§ INPUT:
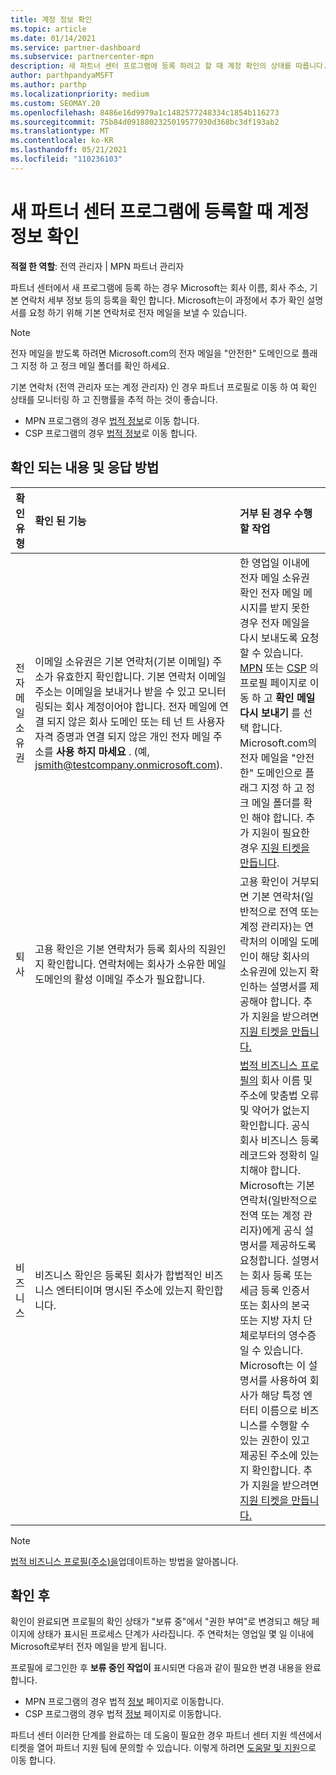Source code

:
 ```yaml
---
title: 계정 정보 확인
ms.topic: article
ms.date: 01/14/2021
ms.service: partner-dashboard
ms.subservice: partnercenter-mpn
description: 새 파트너 센터 프로그램에 등록 하려고 할 때 계정 확인의 상태를 따릅니다. 필요한 경우 추가 정보를 제공 하는 방법을 알아봅니다.
author: parthpandyaMSFT
ms.author: parthp
ms.localizationpriority: medium
ms.custom: SEOMAY.20
ms.openlocfilehash: 8486e16d9979a1c1482577248334c1854b116273
ms.sourcegitcommit: 75b84d0918802325019577930d368bc3df193ab2
ms.translationtype: MT
ms.contentlocale: ko-KR
ms.lasthandoff: 05/21/2021
ms.locfileid: "110236103"
---
```

# <a name="verify-your-account-information-when-you-enroll-in-a-new-partner-center-program"></a>새 파트너 센터 프로그램에 등록할 때 계정 정보 확인

**적절 한 역할**: 전역 관리자 | MPN 파트너 관리자

파트너 센터에서 새 프로그램에 등록 하는 경우 Microsoft는 회사 이름, 회사 주소, 기본 연락처 세부 정보 등의 등록을 확인 합니다. Microsoft는이 과정에서 추가 확인 설명서를 요청 하기 위해 기본 연락처로 전자 메일을 보낼 수 있습니다.

>[!NOTE]
>전자 메일을 받도록 하려면 Microsoft.com의 전자 메일을 "안전한" 도메인으로 플래그 지정 하 고 정크 메일 폴더를 확인 하세요.

기본 연락처 (전역 관리자 또는 계정 관리자) 인 경우 파트너 프로필로 이동 하 여 확인 상태를 모니터링 하 고 진행률을 추적 하는 것이 좋습니다.

- MPN 프로그램의 경우 [법적 정보](https://partner.microsoft.com/pcv/accountsettings/connectedpartnerprofile)로 이동 합니다.
- CSP 프로그램의 경우 [법적 정보](https://partner.microsoft.com/pcv/accountsettings/partnerprofile)로 이동 합니다.


## <a name="what-is-verified-and-how-to-respond"></a>확인 되는 내용 및 응답 방법

|**확인 유형**   |**확인 된 기능**   |**거부 된 경우 수행할 작업**   |
|----------------------------|:-----------------------------------|:--------------------------------------|
|전자 메일 소유권   |이메일 소유권은 기본 연락처(기본 이메일) 주소가 유효한지 확인합니다. 기본 연락처 이메일 주소는 이메일을 보내거나 받을 수 있고 모니터링되는 회사 계정이어야 합니다. 전자 메일에 연결 되지 않은 회사 도메인 또는 테 넌 트 사용자 자격 증명과 연결 되지 않은 개인 전자 메일 주소를 **사용 하지 마세요** . (예, jsmith@testcompany.onmicrosoft.com).  |한 영업일 이내에 전자 메일 소유권 확인 전자 메일 메시지를 받지 못한 경우 전자 메일을 다시 보내도록 요청할 수 있습니다. [MPN](https://partner.microsoft.com/pcv/accountsettings/connectedpartnerprofile) 또는 [CSP](https://partner.microsoft.com/pcv/accountsettings/partnerprofile) 의 프로필 페이지로 이동 하 고 **확인 메일 다시 보내기** 를 선택 합니다. Microsoft.com의 전자 메일을 "안전한" 도메인으로 플래그 지정 하 고 정크 메일 폴더를 확인 해야 합니다. 추가 지원이 필요한 경우 [지원 티켓을 만듭니다](https://partner.microsoft.com/dashboard/support/csp/servicerequests/create?stage=2&topicid=b818ac05-8091-44a0-f9b4-6bb008a1ef54).|
|퇴사 |고용 확인은 기본 연락처가 등록 회사의 직원인지 확인합니다. 연락처에는 회사가 소유한 메일 도메인의 활성 이메일 주소가 필요합니다.|고용 확인이 거부되면 기본 연락처(일반적으로 전역 또는 계정 관리자)는 연락처의 이메일 도메인이 해당 회사의 소유권에 있는지 확인하는 설명서를 제공해야 합니다. 추가 지원을 받으려면 [지원 티켓을 만듭니다.](https://partner.microsoft.com/dashboard/support/csp/servicerequests/create?stage=2&topicid=c34a5c81-a111-476d-11a4-81c808c37a6b)|
|비즈니스   | 비즈니스 확인은 등록된 회사가 합법적인 비즈니스 엔터티이며 명시된 주소에 있는지 확인합니다.|[법적 비즈니스 프로필의](https://partner.microsoft.com/pcv/accountsettings/connectedpartnerprofile) 회사 이름 및 주소에 맞춤법 오류 및 약어가 없는지 확인합니다. 공식 회사 비즈니스 등록 레코드와 정확히 일치해야 합니다. Microsoft는 기본 연락처(일반적으로 전역 또는 계정 관리자)에게 공식 설명서를 제공하도록 요청합니다. 설명서는 회사 등록 또는 세금 등록 인증서 또는 회사의 본국 또는 지방 자치 단체로부터의 영수증일 수 있습니다. Microsoft는 이 설명서를 사용하여 회사가 해당 특정 엔터티 이름으로 비즈니스를 수행할 수 있는 권한이 있고 제공된 주소에 있는지 확인합니다. 추가 지원을 받으려면 [지원 티켓을 만듭니다.](https://partner.microsoft.com/dashboard/support/csp/servicerequests/create?stage=2&topicid=52ac28f3-d58f-99d9-9846-3df5a6477c54)|

> [!NOTE]
> [법적 비즈니스 프로필(주소)을](update-your-partner-profile.md)업데이트하는 방법을 알아봅니다.

## <a name="after-verification"></a>확인 후

확인이 완료되면 프로필의 확인 상태가 "보류 중"에서 "권한 부여"로 변경되고 해당 페이지에 상태가 표시된 프로세스 단계가 사라집니다. 주 연락처는 영업일 몇 일 이내에 Microsoft로부터 전자 메일을 받게 됩니다. 

프로필에 로그인한 후 **보류 중인 작업이** 표시되면 다음과 같이 필요한 변경 내용을 완료합니다.

- MPN 프로그램의 경우 법적 [정보](https://partner.microsoft.com/pcv/accountsettings/connectedpartnerprofile) 페이지로 이동합니다.  
- CSP 프로그램의 경우 법적 [정보](https://partner.microsoft.com/pcv/accountsettings/partnerprofile) 페이지로 이동합니다.

파트너 센터 이러한 단계를 완료하는 데 도움이 필요한 경우 파트너 센터 지원 섹션에서 티켓을 열어 파트너 지원 팀에 문의할 수 있습니다. 이렇게 하려면 [도움말 및 지원](https://partner.microsoft.com/dashboard/support/servicerequests/create?stage=2&topicid=21655de7-7dbb-4927-33a2-f60f45feadf3)으로 이동 합니다.
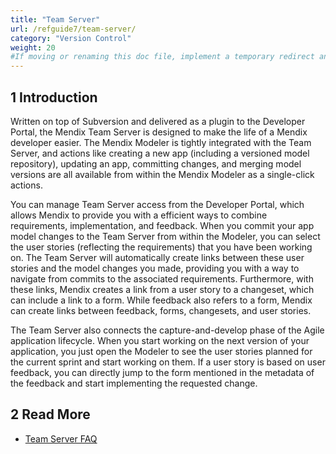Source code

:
```yaml
---
title: "Team Server"
url: /refguide7/team-server/
category: "Version Control"
weight: 20
#If moving or renaming this doc file, implement a temporary redirect and let the respective team know they should update the URL in the product. See Mapping to Products for more details.
---
```


## 1 Introduction

Written on top of Subversion and delivered as a plugin to the Developer Portal, the Mendix Team Server is designed to make the life of a Mendix developer easier. The Mendix Modeler is tightly integrated with the Team Server, and actions like creating a new app (including a versioned model repository), updating an app, committing changes, and merging model versions are all available from within the Mendix Modeler as a single-click actions.

You can manage Team Server access from the Developer Portal, which allows Mendix to provide you with a efficient ways to combine requirements, implementation, and feedback. When you commit your app model changes to the Team Server from within the Modeler, you can select the user stories (reflecting the requirements) that you have been working on. The Team Server will automatically create links between these user stories and the model changes you made, providing you with a way to navigate from commits to the associated requirements. Furthermore, with these links, Mendix creates a link from a user story to a changeset, which can include a link to a form. While feedback also refers to a form, Mendix can create links between feedback, forms, changesets, and user stories.

The Team Server also connects the capture-and-develop phase of the Agile application lifecycle. When you start working on the next version of your application, you just open the Modeler to see the user stories planned for the current sprint and start working on them. If a user story is based on user feedback, you can directly jump to the form mentioned in the metadata of the feedback and start implementing the requested change. 

## 2 Read More

* [Team Server FAQ](/refguide7/team-server-faq/)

§ PROMPT:
The count of lines above that include the string "알아봅니다" is the sole expected answer.

§ EXERCISE OUTPUT:
2